Because the first description really didn't seem to describe anything more than a similar shape.
@Cerberus See I don't know why you jumped to functional wings. For me "its wings" simply refers to the wings of shadow of the earlier passage. There's no implication that they are anatomical.
@Cerberus Well, you're not alone in thinking that the balrog had "actual" wings. But the writing is basically 1. simile for wings, 2, metaphor for wings.
@Mr.ShinyandNew安宇 The latter would just describe the general shape of the shadow, i.e. the simile would be more specific than the shape described, as it is often with similia and metaphors.
@Mr.ShinyandNew安宇 And yet the distance between the two, and the different phrasing, don't seem to point to a continuation of the same exact thing to me.
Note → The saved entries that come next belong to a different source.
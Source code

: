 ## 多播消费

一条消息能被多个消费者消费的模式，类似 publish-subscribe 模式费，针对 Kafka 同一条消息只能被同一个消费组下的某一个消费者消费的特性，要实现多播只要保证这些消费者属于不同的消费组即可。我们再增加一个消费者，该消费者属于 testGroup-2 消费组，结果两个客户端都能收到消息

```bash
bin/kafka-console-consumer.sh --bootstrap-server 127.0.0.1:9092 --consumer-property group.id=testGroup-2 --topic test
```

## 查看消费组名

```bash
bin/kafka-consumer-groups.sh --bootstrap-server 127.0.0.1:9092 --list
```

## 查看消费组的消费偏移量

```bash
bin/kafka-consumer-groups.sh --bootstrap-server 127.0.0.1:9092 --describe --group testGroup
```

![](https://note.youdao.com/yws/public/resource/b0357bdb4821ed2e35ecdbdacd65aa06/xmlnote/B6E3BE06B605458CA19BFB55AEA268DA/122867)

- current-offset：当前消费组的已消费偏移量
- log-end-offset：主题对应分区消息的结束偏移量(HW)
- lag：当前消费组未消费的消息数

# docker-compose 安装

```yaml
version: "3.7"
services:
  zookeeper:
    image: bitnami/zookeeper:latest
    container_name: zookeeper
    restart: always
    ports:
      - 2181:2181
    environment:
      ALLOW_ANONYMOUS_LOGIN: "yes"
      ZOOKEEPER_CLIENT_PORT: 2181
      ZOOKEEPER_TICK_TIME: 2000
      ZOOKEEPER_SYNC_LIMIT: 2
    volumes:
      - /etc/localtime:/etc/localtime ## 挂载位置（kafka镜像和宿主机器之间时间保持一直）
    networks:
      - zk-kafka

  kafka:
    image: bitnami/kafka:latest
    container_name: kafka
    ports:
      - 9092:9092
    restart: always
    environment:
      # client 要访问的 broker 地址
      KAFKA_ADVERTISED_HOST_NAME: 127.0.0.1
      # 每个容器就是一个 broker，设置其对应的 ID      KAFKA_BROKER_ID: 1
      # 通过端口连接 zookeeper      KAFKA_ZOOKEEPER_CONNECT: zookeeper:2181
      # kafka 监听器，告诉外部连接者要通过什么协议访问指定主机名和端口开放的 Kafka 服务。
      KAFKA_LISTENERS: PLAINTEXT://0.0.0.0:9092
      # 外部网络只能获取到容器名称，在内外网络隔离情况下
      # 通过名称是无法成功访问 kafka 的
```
@Robusto It could be an abbreviation, or a bastardization: graffiti was usually written in Vulgar Latin, which was not like literary Latin.
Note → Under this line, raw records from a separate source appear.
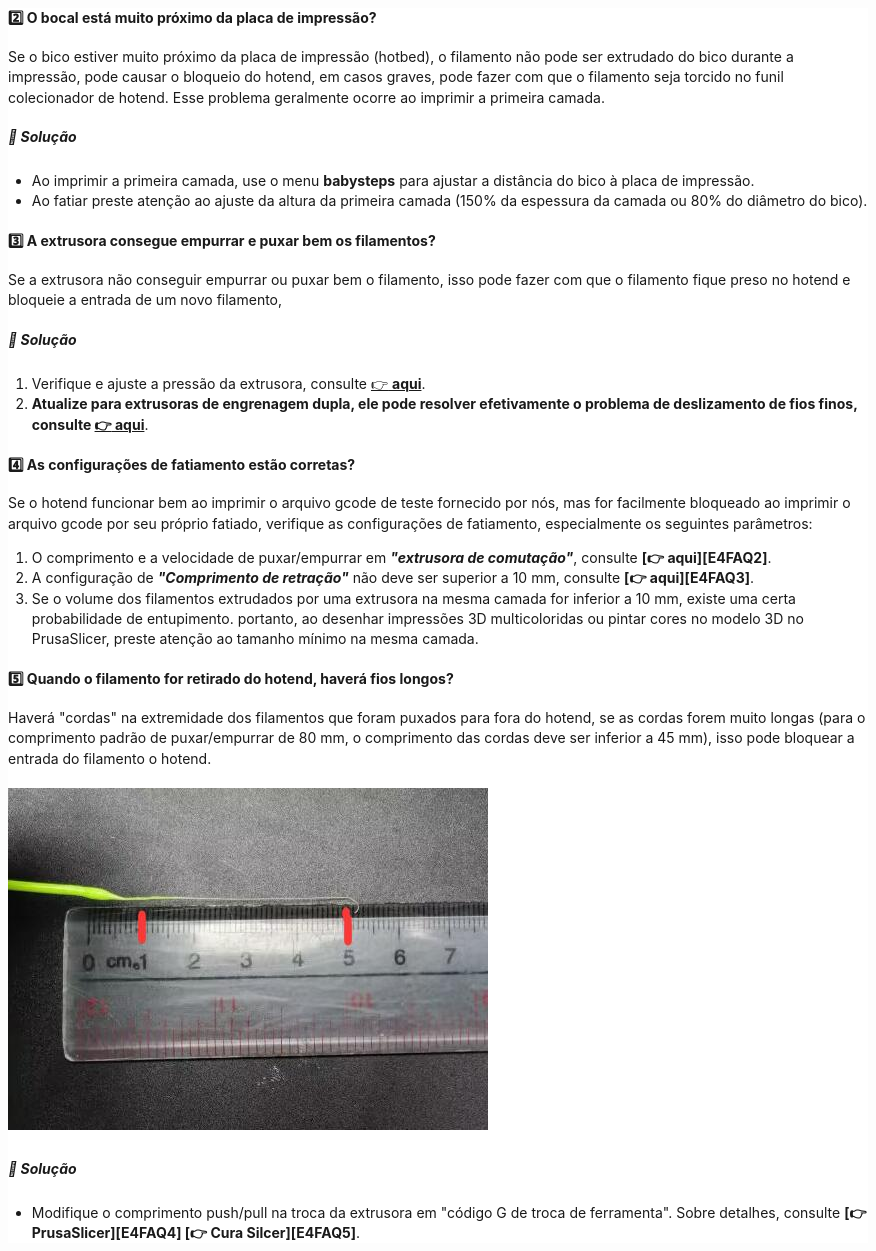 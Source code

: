 #### :two: O bocal está muito próximo da placa de impressão? <a id="Q2"></a>
Se o bico estiver muito próximo da placa de impressão (hotbed), o filamento não pode ser extrudado do bico durante a impressão, pode causar o bloqueio do hotend, em casos graves, pode fazer com que o filamento seja torcido no funil colecionador de hotend. Esse problema geralmente ocorre ao imprimir a primeira camada.
##### :pill: Solução <a id="A2"></a>
- Ao imprimir a primeira camada, use o menu **babysteps** para ajustar a distância do bico à placa de impressão.
- Ao fatiar preste atenção ao ajuste da altura da primeira camada (150% da espessura da camada ou 80% do diâmetro do bico).

#### :three: A extrusora consegue empurrar e puxar bem os filamentos? <a id="Q3"></a>
Se a extrusora não conseguir empurrar ou puxar bem o filamento, isso pode fazer com que o filamento fique preso no hotend e bloqueie a entrada de um novo filamento,
##### :pill: Solução <a id="A3"></a>
1. Verifique e ajuste a pressão da extrusora, consulte [:point_right: **aqui**](#HOW1).
2. **Atualize para extrusoras de engrenagem dupla, ele pode resolver efetivamente o problema de deslizamento de fios finos, consulte [:point_right: aqui][BMG]**.

#### :four: As configurações de fatiamento estão corretas? <a id="Q4"></a>
Se o hotend funcionar bem ao imprimir o arquivo gcode de teste fornecido por nós, mas for facilmente bloqueado ao imprimir o arquivo gcode por seu próprio fatiado, verifique as configurações de fatiamento, especialmente os seguintes parâmetros:
1. O comprimento e a velocidade de puxar/empurrar em ***"extrusora de comutação"***, consulte **[:point_right: aqui][E4FAQ2]**.
2. A configuração de ***"Comprimento de retração"*** não deve ser superior a 10 mm, consulte **[:point_right: aqui][E4FAQ3]**.
3. Se o volume dos filamentos extrudados por uma extrusora na mesma camada for inferior a 10 mm, existe uma certa probabilidade de entupimento. portanto, ao desenhar impressões 3D multicoloridas ou pintar cores no modelo 3D no PrusaSlicer, preste atenção ao tamanho mínimo na mesma camada.


#### :five: Quando o filamento for retirado do hotend, haverá fios longos? <a id="Q5"></a>
Haverá "cordas" na extremidade dos filamentos que foram puxados para fora do hotend, se as cordas forem muito longas (para o comprimento padrão de puxar/empurrar de 80 mm, o comprimento das cordas deve ser inferior a 45 mm), isso pode bloquear a entrada do filamento o hotend.      
##### ![](./strings.jpg)    
##### :pill: Solução <a id="A5"></a>
- Modifique o comprimento push/pull na troca da extrusora em "código G de troca de ferramenta". Sobre detalhes, consulte **[:point_right: PrusaSlicer][E4FAQ4] [:point_right: Cura Silcer][E4FAQ5]**.

[BMG]: https://github.com/ZONESTAR3D/Upgrade-kit-guide/tree/main/Dual_Gear_Extruder#manual-for-upgraded-dual-gear-extruder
@Cerberus Well, I would argue that you're interpreting your own interpretation wrong. If he had actual "wings of shadow", shadow is still not useful for flying, and thus they would be "wings" in shape only, and arguing about whether or not the balrog can shape its shadows is even more pointless than arguing about whether or not balrogs should be able to fly.
@Cerberus I would. Well, I wouldn't in general, but it wouldn't fit in Tolkien. In Harry Potter, maybe. Some spell that has shadow wings for show, so you can tell you're flying or something.
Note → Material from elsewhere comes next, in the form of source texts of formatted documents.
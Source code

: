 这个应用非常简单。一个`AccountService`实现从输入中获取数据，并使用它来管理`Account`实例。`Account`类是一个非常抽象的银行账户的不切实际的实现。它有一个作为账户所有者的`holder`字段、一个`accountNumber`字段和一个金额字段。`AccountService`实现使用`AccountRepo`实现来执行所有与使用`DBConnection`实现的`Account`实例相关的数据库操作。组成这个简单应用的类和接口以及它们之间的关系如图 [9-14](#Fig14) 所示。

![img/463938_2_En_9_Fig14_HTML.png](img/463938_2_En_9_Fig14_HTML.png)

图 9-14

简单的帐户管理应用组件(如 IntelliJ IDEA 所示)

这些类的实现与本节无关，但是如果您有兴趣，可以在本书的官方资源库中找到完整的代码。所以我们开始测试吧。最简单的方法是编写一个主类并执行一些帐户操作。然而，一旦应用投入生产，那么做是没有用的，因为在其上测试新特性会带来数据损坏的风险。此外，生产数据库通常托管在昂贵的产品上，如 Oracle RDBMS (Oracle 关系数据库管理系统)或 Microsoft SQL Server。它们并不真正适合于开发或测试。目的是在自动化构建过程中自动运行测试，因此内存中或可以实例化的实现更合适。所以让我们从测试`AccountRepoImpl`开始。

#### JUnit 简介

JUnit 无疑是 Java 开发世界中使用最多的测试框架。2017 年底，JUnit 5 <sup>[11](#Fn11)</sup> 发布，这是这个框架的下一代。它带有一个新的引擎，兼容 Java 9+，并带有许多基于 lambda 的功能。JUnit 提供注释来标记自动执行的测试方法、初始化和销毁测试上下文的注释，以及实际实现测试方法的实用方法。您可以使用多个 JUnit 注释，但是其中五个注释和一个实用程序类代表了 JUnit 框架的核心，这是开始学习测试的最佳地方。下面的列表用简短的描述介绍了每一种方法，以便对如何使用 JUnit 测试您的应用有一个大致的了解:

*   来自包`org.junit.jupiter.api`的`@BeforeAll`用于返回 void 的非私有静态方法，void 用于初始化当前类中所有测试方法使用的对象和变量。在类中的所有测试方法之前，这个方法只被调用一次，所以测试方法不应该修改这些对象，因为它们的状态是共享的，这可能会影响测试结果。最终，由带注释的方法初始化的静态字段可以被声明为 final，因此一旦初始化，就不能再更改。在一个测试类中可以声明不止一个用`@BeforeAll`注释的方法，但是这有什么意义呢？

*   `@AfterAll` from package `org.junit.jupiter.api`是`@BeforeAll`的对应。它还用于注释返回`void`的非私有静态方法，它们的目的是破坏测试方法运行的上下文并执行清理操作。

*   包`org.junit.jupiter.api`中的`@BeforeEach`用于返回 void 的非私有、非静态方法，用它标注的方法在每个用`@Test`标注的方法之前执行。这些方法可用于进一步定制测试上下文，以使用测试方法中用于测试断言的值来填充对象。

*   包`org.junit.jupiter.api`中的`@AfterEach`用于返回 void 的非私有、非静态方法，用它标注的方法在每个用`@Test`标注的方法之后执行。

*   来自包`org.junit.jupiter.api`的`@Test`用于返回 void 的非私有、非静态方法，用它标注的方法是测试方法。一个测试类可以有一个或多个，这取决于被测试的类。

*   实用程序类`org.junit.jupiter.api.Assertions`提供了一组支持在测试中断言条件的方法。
@Mr.ShinyandNew安宇 I don't know, perhaps I would be. On the one hand I would expect Tolkien to require solid wings for flying; on the other, I would have expected him to contain the simile more strictly.
@Rob On second thought, I think kinaidos/cinaedus was a common word, and so I would think it was an abbreviation rather than a bastardization.
@Cerberus Right. In fact you were surprised when they weren't used for flying. Which, as I said earlier, is the problem with writing fantasy. Your readers are likely to be unsurprised by fantastic things.
@ΜετάEd True. I don't know what to think any more about the exact function of the shadowy wings or wingy shadows. In any case, they are not physical wings, and they cannot be used to fly.